SUPPLIED INFORMATION:
------------------------------------
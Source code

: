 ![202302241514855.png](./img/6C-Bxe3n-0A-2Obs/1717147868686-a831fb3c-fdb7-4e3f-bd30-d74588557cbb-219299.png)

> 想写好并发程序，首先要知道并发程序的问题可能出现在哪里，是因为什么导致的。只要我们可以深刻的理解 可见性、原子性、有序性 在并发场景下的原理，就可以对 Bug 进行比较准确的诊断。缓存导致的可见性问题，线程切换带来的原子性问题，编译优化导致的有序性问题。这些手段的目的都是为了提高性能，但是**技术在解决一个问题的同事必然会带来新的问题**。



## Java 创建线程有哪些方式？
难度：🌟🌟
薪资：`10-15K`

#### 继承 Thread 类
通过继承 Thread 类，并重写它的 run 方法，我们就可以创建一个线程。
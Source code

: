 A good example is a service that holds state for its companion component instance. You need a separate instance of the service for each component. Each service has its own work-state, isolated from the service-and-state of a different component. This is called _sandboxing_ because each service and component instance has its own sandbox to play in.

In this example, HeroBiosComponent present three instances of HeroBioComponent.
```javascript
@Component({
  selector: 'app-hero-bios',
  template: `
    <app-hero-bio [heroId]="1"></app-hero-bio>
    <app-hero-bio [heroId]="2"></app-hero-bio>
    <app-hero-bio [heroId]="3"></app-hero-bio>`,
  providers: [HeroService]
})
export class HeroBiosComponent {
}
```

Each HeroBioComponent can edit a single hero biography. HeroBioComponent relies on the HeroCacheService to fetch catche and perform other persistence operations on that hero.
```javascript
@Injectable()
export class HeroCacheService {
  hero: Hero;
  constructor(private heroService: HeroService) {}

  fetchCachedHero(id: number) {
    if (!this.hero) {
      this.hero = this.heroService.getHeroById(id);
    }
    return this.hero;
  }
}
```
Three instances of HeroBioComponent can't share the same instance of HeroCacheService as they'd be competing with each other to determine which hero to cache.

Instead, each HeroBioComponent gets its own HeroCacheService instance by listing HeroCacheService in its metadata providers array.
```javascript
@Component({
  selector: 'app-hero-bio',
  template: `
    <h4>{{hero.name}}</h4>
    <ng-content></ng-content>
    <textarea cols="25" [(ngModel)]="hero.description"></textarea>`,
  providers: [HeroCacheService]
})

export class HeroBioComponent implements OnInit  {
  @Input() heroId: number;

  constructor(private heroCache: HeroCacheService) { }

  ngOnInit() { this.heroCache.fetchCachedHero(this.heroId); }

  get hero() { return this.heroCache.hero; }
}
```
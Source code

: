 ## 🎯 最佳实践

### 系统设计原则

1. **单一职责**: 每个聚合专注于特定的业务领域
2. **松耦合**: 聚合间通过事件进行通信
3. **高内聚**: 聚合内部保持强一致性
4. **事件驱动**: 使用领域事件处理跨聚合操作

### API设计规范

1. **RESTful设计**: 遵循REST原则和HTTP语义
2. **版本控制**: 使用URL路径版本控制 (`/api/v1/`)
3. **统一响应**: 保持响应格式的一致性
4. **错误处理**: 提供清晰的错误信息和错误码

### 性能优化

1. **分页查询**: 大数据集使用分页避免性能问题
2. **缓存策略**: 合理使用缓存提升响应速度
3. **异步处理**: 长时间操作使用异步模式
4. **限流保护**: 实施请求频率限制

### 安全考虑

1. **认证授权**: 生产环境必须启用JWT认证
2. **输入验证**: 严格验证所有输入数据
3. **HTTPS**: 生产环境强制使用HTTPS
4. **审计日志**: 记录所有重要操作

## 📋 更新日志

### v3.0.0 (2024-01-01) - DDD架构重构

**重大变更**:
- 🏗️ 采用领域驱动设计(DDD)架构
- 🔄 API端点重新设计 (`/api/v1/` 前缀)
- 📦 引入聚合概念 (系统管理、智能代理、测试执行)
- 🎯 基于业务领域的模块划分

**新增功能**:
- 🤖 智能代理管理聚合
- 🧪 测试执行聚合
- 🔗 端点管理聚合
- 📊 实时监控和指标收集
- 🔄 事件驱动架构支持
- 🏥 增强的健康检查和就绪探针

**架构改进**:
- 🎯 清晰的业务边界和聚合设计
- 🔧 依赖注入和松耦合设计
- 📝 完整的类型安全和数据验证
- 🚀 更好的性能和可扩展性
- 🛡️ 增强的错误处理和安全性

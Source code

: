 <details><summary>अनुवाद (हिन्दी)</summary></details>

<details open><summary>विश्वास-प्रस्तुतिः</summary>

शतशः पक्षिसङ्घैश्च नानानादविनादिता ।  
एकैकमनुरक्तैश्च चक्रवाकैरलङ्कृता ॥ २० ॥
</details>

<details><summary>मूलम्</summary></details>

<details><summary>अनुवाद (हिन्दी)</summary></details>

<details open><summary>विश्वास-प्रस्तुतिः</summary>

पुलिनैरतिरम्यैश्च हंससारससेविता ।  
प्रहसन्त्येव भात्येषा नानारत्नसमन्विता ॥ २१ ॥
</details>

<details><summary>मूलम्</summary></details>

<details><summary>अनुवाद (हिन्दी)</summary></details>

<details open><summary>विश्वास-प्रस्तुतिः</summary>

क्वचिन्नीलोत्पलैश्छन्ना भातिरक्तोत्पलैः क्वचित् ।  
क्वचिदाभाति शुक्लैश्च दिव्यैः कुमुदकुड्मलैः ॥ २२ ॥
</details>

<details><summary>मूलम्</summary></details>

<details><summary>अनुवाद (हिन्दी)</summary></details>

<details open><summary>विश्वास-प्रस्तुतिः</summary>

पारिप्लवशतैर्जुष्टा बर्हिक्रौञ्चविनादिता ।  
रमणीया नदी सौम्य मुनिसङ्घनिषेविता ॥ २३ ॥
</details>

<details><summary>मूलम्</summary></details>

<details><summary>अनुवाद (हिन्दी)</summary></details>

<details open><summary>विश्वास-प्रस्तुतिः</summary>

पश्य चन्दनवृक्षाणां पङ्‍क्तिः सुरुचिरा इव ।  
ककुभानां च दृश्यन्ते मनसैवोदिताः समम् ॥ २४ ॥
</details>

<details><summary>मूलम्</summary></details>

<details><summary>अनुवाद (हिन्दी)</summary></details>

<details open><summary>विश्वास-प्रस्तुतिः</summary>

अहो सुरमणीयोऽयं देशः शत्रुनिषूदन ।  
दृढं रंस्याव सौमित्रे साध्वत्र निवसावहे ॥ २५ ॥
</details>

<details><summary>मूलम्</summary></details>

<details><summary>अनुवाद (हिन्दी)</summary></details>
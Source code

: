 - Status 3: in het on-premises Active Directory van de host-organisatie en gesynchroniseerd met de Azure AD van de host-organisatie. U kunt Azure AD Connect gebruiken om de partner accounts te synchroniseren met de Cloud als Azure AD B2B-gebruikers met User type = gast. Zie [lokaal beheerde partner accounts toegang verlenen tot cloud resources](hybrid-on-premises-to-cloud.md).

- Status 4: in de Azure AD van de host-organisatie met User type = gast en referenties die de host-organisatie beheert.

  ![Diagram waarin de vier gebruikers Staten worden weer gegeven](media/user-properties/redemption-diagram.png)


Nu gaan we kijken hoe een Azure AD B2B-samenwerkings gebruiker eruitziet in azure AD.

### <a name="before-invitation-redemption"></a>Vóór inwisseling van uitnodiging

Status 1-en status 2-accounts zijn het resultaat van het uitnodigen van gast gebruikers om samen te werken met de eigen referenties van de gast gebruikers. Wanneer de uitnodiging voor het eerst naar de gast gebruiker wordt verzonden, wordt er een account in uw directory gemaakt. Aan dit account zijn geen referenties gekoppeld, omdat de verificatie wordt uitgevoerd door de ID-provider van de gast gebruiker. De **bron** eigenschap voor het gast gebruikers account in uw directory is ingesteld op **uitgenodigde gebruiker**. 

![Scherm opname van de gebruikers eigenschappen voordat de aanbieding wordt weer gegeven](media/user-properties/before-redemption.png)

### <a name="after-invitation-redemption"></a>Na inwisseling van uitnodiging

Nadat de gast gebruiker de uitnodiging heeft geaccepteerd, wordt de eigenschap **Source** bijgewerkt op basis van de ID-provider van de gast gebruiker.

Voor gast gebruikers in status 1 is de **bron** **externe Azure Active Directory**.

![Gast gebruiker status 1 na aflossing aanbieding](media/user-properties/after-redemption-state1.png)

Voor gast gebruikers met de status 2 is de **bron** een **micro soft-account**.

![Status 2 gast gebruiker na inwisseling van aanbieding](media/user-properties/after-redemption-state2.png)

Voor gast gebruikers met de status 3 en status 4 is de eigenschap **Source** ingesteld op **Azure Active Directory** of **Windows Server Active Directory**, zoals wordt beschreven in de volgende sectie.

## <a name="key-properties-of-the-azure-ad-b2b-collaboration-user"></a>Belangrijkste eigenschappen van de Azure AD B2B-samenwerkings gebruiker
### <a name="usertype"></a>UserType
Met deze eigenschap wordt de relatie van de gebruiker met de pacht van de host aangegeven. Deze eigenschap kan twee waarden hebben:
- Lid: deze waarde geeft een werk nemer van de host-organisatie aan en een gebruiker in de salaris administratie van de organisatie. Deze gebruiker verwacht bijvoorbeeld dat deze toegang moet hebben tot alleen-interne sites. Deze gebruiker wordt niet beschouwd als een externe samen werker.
------------------------------------
WHAT TO WORK ON: Lines containing the word "heroId" must all be returned from the material above.

ANSWER SPACE:
    <app-hero-bio [heroId]="1"></app-hero-bio>
    <app-hero-bio [heroId]="2"></app-hero-bio>
    <app-hero-bio [heroId]="3"></app-hero-bio>`,
  @Input() heroId: number;
  ngOnInit() { this.heroCache.fetchCachedHero(this.heroId); }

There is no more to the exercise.